_Assignment_
Please transcribe, word for word, the line containing "- [ ] Add Google Site Verification" and every line after it through the end of the records below, and nothing else.

_Provided records_
⁂
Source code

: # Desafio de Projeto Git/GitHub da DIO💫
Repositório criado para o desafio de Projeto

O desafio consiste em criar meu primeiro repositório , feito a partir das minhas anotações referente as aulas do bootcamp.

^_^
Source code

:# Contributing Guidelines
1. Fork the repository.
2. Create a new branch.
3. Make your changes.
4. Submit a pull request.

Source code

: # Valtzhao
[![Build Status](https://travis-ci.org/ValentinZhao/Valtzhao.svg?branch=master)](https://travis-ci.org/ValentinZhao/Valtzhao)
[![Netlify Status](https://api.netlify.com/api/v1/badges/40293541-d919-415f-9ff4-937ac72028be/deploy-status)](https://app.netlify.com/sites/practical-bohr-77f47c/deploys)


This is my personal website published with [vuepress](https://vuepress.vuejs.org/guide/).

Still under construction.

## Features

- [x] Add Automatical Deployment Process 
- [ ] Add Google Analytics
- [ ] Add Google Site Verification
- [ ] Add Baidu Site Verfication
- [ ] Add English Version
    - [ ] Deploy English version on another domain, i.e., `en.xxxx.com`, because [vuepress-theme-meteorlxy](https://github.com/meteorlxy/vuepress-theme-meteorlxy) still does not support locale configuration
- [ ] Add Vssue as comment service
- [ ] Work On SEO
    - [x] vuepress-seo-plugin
⁂
_Answer_
- [ ] Add Google Site Verification
- [ ] Add Baidu Site Verfication
- [ ] Add English Version
    - [ ] Deploy English version on another domain, i.e., `en.xxxx.com`, because [vuepress-theme-meteorlxy](https://github.com/meteorlxy/vuepress-theme-meteorlxy) still does not support locale configuration
- [ ] Add Vssue as comment service
- [ ] Work On SEO
    - [x] vuepress-seo-plugin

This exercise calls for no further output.